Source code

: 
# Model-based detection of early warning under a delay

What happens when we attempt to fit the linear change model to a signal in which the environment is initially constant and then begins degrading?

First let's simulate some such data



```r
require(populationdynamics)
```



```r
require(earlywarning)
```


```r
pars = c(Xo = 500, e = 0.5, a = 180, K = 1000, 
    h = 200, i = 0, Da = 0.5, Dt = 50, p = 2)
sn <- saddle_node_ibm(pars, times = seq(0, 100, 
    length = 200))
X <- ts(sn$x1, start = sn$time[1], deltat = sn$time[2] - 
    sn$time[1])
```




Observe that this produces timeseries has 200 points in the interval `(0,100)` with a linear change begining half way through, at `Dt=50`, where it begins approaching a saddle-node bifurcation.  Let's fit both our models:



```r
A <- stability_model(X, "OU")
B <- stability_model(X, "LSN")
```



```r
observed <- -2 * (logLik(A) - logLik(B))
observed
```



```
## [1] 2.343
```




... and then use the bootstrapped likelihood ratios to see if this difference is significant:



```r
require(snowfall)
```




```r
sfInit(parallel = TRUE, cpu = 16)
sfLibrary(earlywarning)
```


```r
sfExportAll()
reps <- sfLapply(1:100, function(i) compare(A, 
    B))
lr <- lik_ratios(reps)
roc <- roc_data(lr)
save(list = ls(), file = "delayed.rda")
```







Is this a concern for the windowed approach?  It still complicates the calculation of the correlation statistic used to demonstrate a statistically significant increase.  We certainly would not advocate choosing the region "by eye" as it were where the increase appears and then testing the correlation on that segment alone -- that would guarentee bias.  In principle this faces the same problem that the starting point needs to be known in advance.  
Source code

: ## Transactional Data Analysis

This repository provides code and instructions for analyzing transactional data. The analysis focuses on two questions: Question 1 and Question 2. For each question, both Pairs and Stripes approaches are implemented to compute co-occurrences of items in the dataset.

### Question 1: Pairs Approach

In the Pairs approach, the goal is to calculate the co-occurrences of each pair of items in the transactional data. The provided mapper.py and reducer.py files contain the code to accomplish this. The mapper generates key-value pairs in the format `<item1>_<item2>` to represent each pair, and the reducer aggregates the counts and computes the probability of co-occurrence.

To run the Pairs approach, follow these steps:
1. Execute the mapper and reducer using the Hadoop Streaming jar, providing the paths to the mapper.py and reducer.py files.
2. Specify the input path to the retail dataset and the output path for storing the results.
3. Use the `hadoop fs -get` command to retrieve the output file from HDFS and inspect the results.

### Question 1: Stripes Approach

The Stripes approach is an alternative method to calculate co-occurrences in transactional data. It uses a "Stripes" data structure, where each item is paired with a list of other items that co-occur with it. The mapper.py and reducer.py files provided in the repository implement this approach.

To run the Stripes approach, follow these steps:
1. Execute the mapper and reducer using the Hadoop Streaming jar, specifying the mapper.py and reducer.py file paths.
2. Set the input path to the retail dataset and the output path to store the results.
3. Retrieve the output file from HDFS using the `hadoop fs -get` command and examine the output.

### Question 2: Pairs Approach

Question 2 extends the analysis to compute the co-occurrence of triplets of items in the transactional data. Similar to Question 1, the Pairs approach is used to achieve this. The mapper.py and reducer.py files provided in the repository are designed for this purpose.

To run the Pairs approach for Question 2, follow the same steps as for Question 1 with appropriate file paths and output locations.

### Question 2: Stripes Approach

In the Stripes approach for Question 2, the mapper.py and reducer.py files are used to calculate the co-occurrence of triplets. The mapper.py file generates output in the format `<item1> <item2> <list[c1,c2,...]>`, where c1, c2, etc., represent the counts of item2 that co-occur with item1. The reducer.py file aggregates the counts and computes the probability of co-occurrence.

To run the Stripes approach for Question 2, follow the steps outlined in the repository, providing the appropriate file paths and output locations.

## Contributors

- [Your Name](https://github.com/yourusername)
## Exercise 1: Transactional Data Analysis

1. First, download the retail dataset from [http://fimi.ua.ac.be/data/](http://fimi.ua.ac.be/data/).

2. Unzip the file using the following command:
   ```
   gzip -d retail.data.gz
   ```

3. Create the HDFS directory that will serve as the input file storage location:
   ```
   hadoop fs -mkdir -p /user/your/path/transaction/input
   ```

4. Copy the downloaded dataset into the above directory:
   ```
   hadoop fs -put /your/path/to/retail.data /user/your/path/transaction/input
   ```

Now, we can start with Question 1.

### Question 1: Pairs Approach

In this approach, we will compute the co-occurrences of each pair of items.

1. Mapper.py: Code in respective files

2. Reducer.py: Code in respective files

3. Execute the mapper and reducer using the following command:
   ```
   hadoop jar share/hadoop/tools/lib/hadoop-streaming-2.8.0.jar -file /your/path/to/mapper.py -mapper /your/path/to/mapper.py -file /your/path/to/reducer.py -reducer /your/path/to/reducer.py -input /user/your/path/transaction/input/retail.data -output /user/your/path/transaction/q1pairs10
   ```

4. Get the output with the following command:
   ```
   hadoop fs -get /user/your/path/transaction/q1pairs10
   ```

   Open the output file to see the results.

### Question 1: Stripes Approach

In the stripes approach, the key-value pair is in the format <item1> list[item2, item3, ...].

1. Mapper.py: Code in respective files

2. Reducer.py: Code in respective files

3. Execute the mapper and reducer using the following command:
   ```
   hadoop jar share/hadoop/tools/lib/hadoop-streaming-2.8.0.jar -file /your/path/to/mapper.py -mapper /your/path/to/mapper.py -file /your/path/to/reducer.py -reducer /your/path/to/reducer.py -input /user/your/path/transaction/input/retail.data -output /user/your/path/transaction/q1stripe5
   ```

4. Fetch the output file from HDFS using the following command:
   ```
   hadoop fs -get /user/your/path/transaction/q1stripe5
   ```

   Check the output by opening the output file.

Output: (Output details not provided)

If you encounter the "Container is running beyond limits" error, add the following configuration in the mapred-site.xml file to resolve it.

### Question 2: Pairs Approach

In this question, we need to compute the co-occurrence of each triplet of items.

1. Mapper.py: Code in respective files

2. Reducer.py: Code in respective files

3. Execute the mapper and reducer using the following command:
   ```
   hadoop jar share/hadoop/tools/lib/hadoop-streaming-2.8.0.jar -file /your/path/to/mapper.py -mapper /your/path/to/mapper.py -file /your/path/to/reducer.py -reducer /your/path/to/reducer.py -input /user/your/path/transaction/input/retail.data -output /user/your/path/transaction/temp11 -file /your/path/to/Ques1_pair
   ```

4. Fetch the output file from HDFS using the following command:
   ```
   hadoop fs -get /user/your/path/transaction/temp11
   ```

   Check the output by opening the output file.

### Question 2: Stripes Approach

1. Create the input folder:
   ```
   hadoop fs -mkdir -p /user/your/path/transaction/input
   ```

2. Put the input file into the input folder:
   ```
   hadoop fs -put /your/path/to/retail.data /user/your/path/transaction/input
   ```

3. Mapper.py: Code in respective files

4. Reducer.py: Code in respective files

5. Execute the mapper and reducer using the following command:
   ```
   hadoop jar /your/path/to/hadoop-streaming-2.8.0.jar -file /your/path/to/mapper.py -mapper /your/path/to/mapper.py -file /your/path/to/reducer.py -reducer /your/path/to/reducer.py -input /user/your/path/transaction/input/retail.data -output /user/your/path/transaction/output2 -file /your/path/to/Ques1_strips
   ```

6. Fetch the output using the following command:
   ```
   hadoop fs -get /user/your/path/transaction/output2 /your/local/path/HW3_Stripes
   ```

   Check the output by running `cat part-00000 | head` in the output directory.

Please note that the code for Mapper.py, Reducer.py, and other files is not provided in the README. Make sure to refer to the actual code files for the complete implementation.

★ ★ ★ ★ ★ ★ ★

Print out the whole listing exactly as it appears.

Output
Source code

: 
# Model-based detection of early warning under a delay

What happens when we attempt to fit the linear change model to a signal in which the environment is initially constant and then begins degrading?

First let's simulate some such data



```r
require(populationdynamics)
```



```r
require(earlywarning)
```


```r
pars = c(Xo = 500, e = 0.5, a = 180, K = 1000, 
    h = 200, i = 0, Da = 0.5, Dt = 50, p = 2)
sn <- saddle_node_ibm(pars, times = seq(0, 100, 
    length = 200))
X <- ts(sn$x1, start = sn$time[1], deltat = sn$time[2] - 
    sn$time[1])
```




Observe that this produces timeseries has 200 points in the interval `(0,100)` with a linear change begining half way through, at `Dt=50`, where it begins approaching a saddle-node bifurcation.  Let's fit both our models:



```r
A <- stability_model(X, "OU")
B <- stability_model(X, "LSN")
```



```r
observed <- -2 * (logLik(A) - logLik(B))
observed
```



```
## [1] 2.343
```




... and then use the bootstrapped likelihood ratios to see if this difference is significant:



```r
require(snowfall)
```




```r
sfInit(parallel = TRUE, cpu = 16)
sfLibrary(earlywarning)
```


```r
sfExportAll()
reps <- sfLapply(1:100, function(i) compare(A, 
    B))
lr <- lik_ratios(reps)
roc <- roc_data(lr)
save(list = ls(), file = "delayed.rda")
```







Is this a concern for the windowed approach?  It still complicates the calculation of the correlation statistic used to demonstrate a statistically significant increase.  We certainly would not advocate choosing the region "by eye" as it were where the increase appears and then testing the correlation on that segment alone -- that would guarentee bias.  In principle this faces the same problem that the starting point needs to be known in advance.  
Source code

: ## Transactional Data Analysis

This repository provides code and instructions for analyzing transactional data. The analysis focuses on two questions: Question 1 and Question 2. For each question, both Pairs and Stripes approaches are implemented to compute co-occurrences of items in the dataset.

### Question 1: Pairs Approach

In the Pairs approach, the goal is to calculate the co-occurrences of each pair of items in the transactional data. The provided mapper.py and reducer.py files contain the code to accomplish this. The mapper generates key-value pairs in the format `<item1>_<item2>` to represent each pair, and the reducer aggregates the counts and computes the probability of co-occurrence.

To run the Pairs approach, follow these steps:
1. Execute the mapper and reducer using the Hadoop Streaming jar, providing the paths to the mapper.py and reducer.py files.
2. Specify the input path to the retail dataset and the output path for storing the results.
3. Use the `hadoop fs -get` command to retrieve the output file from HDFS and inspect the results.

### Question 1: Stripes Approach

The Stripes approach is an alternative method to calculate co-occurrences in transactional data. It uses a "Stripes" data structure, where each item is paired with a list of other items that co-occur with it. The mapper.py and reducer.py files provided in the repository implement this approach.

To run the Stripes approach, follow these steps:
1. Execute the mapper and reducer using the Hadoop Streaming jar, specifying the mapper.py and reducer.py file paths.
2. Set the input path to the retail dataset and the output path to store the results.
3. Retrieve the output file from HDFS using the `hadoop fs -get` command and examine the output.

### Question 2: Pairs Approach

Question 2 extends the analysis to compute the co-occurrence of triplets of items in the transactional data. Similar to Question 1, the Pairs approach is used to achieve this. The mapper.py and reducer.py files provided in the repository are designed for this purpose.

To run the Pairs approach for Question 2, follow the same steps as for Question 1 with appropriate file paths and output locations.

### Question 2: Stripes Approach

In the Stripes approach for Question 2, the mapper.py and reducer.py files are used to calculate the co-occurrence of triplets. The mapper.py file generates output in the format `<item1> <item2> <list[c1,c2,...]>`, where c1, c2, etc., represent the counts of item2 that co-occur with item1. The reducer.py file aggregates the counts and computes the probability of co-occurrence.

To run the Stripes approach for Question 2, follow the steps outlined in the repository, providing the appropriate file paths and output locations.

## Contributors

- [Your Name](https://github.com/yourusername)
## Exercise 1: Transactional Data Analysis

1. First, download the retail dataset from [http://fimi.ua.ac.be/data/](http://fimi.ua.ac.be/data/).

2. Unzip the file using the following command:
   ```
   gzip -d retail.data.gz
   ```

3. Create the HDFS directory that will serve as the input file storage location:
   ```
   hadoop fs -mkdir -p /user/your/path/transaction/input
   ```

4. Copy the downloaded dataset into the above directory:
   ```
   hadoop fs -put /your/path/to/retail.data /user/your/path/transaction/input
   ```

Now, we can start with Question 1.

### Question 1: Pairs Approach

In this approach, we will compute the co-occurrences of each pair of items.

1. Mapper.py: Code in respective files

2. Reducer.py: Code in respective files

3. Execute the mapper and reducer using the following command:
   ```
   hadoop jar share/hadoop/tools/lib/hadoop-streaming-2.8.0.jar -file /your/path/to/mapper.py -mapper /your/path/to/mapper.py -file /your/path/to/reducer.py -reducer /your/path/to/reducer.py -input /user/your/path/transaction/input/retail.data -output /user/your/path/transaction/q1pairs10
   ```

4. Get the output with the following command:
   ```
   hadoop fs -get /user/your/path/transaction/q1pairs10
   ```

   Open the output file to see the results.

### Question 1: Stripes Approach

In the stripes approach, the key-value pair is in the format <item1> list[item2, item3, ...].

1. Mapper.py: Code in respective files

2. Reducer.py: Code in respective files

3. Execute the mapper and reducer using the following command:
   ```
   hadoop jar share/hadoop/tools/lib/hadoop-streaming-2.8.0.jar -file /your/path/to/mapper.py -mapper /your/path/to/mapper.py -file /your/path/to/reducer.py -reducer /your/path/to/reducer.py -input /user/your/path/transaction/input/retail.data -output /user/your/path/transaction/q1stripe5
   ```

4. Fetch the output file from HDFS using the following command:
   ```
   hadoop fs -get /user/your/path/transaction/q1stripe5
   ```

   Check the output by opening the output file.

Output: (Output details not provided)

If you encounter the "Container is running beyond limits" error, add the following configuration in the mapred-site.xml file to resolve it.

### Question 2: Pairs Approach

In this question, we need to compute the co-occurrence of each triplet of items.

1. Mapper.py: Code in respective files

2. Reducer.py: Code in respective files

3. Execute the mapper and reducer using the following command:
   ```
   hadoop jar share/hadoop/tools/lib/hadoop-streaming-2.8.0.jar -file /your/path/to/mapper.py -mapper /your/path/to/mapper.py -file /your/path/to/reducer.py -reducer /your/path/to/reducer.py -input /user/your/path/transaction/input/retail.data -output /user/your/path/transaction/temp11 -file /your/path/to/Ques1_pair
   ```

4. Fetch the output file from HDFS using the following command:
   ```
   hadoop fs -get /user/your/path/transaction/temp11
   ```

   Check the output by opening the output file.

### Question 2: Stripes Approach

1. Create the input folder:
   ```
   hadoop fs -mkdir -p /user/your/path/transaction/input
   ```

2. Put the input file into the input folder:
   ```
   hadoop fs -put /your/path/to/retail.data /user/your/path/transaction/input
   ```

3. Mapper.py: Code in respective files

4. Reducer.py: Code in respective files

5. Execute the mapper and reducer using the following command:
   ```
   hadoop jar /your/path/to/hadoop-streaming-2.8.0.jar -file /your/path/to/mapper.py -mapper /your/path/to/mapper.py -file /your/path/to/reducer.py -reducer /your/path/to/reducer.py -input /user/your/path/transaction/input/retail.data -output /user/your/path/transaction/output2 -file /your/path/to/Ques1_strips
   ```

6. Fetch the output using the following command:
   ```
   hadoop fs -get /user/your/path/transaction/output2 /your/local/path/HW3_Stripes
   ```

   Check the output by running `cat part-00000 | head` in the output directory.

Please note that the code for Mapper.py, Reducer.py, and other files is not provided in the README. Make sure to refer to the actual code files for the complete implementation.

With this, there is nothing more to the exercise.